В Голландии Эжену больше не пришлось побывать. В Антверпен он еще съездит. О Рубенсе он напишет еще множество слов. О Рембрандте значительно меньше. Рембрандт окажется для него родственником, которого любят, но о котором молчат.

Между тем в Лувре он виделся с Рембрандтом почти постоянно. Его католическая душа возмущалась, наверное, неказистостью сцен из евангелия — «Учениками в Эммаусе», «Милосердным самаритянином», — но разве сам он не был неказист, неуклюж, как будто нарочно неловок, разве он сам не презирал и не проклинал постоянно зловредную легкость кисти?

Зато проникновение этих евангельских сцен было поразительно легким, вкрадчивый мастер вливал в вас потоки этой янтарной смолы, сам такой же нищий, как и Христос, и такой же уверенный. Собственно, именно такого рода живопись только и могла преодолеть тог плащ из свинца, который приводил Эжена в отчаяние с юности.

Католическому искусству столь проникновенным быть никогда не случалось. Оно потрясало, как Рубенс, оно вселяло в душу восторг, но такого общения душ — душа и душа, душа и Христос — это искусство никогда не достигло, да оно и не стремилось к нему.

Как ни странно, Делакруа почитают во Франции последним великим католическим живописцем. Еще более странно, что это именно так. Еще в Салоне 1827 года рядом с «Сарданапалом» висел его «Христос в Гефсиманском саду».

Был ли он верующим?

«Обедал у X. Он пытался пробудить мою набожность; он-де нашел во мне совершенно подготовленную почву; в сущности это сумасшедший».

Но неверие столь же разнообразно, как вера, оно имеет множество форм. Возвращаясь от обедни однажды, он заявил: «Я рожден проповедником», — правда, религия и проповедь отнюдь не одно и то же. Однако вот его рассуждения:

«Бог ввел в мироздание дух, как одну из необходимых сил, действующих в нем; дух не является всем, как это утверждают прославленные идеалисты и платоники; но он существует, подобно электричеству и ряду других невесомых сил, воздействующих на материю.

Я создан из материи и духа: эти два элемента не могут погаснуть».

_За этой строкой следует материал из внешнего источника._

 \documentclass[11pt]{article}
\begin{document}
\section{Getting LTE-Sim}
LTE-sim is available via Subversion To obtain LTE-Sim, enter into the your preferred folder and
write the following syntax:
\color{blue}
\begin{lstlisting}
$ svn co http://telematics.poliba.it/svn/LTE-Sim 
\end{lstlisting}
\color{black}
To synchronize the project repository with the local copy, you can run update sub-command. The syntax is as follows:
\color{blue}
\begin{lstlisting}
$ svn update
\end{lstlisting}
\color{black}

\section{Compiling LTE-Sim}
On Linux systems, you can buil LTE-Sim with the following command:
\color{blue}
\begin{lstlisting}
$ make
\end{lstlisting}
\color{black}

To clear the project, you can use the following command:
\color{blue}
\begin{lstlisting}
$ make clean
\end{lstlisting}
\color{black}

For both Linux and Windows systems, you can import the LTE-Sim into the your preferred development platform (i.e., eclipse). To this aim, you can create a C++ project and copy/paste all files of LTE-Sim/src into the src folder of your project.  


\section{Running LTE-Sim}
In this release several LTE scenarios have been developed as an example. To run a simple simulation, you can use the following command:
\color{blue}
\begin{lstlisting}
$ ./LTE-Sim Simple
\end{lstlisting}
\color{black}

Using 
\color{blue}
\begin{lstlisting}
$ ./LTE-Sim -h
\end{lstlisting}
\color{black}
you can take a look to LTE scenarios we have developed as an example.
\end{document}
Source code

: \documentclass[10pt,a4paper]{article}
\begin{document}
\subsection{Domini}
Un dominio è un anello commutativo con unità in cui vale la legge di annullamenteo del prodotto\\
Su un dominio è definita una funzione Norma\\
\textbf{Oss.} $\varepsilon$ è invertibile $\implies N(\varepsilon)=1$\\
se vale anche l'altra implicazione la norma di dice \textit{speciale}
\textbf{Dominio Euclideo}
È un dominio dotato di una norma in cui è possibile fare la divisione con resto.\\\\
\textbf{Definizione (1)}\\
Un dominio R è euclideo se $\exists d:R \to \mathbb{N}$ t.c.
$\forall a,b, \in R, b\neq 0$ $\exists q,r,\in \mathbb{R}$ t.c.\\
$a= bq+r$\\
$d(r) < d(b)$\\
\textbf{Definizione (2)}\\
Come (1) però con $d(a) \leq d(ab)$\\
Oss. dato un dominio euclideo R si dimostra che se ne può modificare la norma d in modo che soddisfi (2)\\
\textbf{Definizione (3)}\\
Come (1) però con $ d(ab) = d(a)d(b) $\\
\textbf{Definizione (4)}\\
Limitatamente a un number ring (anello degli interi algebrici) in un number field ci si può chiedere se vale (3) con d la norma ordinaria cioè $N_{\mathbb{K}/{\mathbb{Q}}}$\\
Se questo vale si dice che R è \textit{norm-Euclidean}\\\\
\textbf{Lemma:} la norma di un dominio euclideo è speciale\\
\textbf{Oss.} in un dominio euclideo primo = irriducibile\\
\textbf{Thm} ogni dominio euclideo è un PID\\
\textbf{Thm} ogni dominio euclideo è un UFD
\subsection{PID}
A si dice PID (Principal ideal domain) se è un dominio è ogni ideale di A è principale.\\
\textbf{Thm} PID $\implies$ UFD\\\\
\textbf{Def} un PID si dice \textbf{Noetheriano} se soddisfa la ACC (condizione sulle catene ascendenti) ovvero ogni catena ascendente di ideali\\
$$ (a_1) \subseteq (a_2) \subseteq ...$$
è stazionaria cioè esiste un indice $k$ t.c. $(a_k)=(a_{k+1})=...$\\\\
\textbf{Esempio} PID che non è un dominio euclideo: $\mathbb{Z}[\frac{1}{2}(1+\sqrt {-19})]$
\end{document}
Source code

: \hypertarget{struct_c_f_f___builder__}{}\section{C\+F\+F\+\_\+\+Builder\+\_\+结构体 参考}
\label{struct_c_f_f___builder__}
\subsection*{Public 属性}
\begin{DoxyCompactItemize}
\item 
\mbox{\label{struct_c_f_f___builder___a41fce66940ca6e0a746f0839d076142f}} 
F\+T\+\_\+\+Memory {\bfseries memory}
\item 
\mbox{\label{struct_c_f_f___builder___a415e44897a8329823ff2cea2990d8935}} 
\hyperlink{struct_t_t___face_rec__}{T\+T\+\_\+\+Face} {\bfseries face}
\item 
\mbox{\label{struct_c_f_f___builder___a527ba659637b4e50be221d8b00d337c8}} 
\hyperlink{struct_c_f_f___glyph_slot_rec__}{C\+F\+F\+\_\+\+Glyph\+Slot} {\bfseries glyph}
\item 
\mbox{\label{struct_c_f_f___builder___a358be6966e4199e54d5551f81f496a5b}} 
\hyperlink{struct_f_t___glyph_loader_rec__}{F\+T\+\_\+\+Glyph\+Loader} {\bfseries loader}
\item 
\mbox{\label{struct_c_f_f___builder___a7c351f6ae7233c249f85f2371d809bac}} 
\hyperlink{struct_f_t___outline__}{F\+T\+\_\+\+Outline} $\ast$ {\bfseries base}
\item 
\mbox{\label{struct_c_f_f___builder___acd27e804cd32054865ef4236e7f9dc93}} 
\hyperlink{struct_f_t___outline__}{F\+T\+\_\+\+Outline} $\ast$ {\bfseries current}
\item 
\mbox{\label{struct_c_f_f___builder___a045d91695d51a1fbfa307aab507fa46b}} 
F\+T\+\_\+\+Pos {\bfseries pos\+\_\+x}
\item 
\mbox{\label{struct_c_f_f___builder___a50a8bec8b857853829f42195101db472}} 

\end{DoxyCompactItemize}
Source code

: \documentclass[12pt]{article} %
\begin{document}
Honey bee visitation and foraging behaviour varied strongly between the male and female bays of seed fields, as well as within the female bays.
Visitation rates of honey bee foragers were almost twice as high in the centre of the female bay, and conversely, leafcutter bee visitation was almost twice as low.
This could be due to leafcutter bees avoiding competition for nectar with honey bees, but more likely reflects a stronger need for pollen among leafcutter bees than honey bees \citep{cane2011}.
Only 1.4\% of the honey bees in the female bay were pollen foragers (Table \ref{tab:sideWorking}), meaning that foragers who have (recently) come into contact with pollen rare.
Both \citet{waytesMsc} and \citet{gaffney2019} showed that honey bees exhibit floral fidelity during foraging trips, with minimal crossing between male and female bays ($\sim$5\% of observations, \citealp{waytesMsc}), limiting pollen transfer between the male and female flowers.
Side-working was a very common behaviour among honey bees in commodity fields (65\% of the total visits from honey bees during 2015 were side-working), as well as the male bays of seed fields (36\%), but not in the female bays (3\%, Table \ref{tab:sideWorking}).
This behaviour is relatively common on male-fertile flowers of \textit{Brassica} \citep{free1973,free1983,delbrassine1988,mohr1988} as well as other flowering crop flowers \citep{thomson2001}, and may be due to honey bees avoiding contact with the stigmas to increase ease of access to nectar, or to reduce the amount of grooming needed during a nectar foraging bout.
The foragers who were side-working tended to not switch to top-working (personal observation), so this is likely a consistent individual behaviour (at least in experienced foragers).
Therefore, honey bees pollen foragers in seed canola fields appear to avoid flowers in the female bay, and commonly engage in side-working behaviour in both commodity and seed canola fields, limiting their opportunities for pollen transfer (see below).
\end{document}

Откуда такие идеи? Не позаимствованы ли они у Луи Ламбера, у юного мистика, с которым Оноре де Бальзаку посчастливилось учиться в Вандомском коллеже? У Луи, который видел воочию материнскую волю, когда, сидя у его колыбели, мать расчесывала гребнем свои длинные волосы и видны были в темноте электрические искры, — что это было, как

не душа?

Это поколение заражено было страстью все объяснять, восторженность, постоянный и утомительный пафос уживался в их головах с наивным и нескромным желанием разобраться в пружинах.

«...Я думал о прелестных аллегориях эпохи средних веков и Ренессанса, о всех этих небесных селениях, блаженных полях, полных сияния, оживленных легкими фигурами и т.д.

Природа, не подчиненная гению человека, усугубляя материальные заботы, делала жизнь в те времена более суровой, что заставляло с удвоенной силой мечтать о неизведанном блаженстве...

Желание, как и всегда, вносило поэзию в существование несчастных смертных, обреченных пренебрегать тем, чем обладают...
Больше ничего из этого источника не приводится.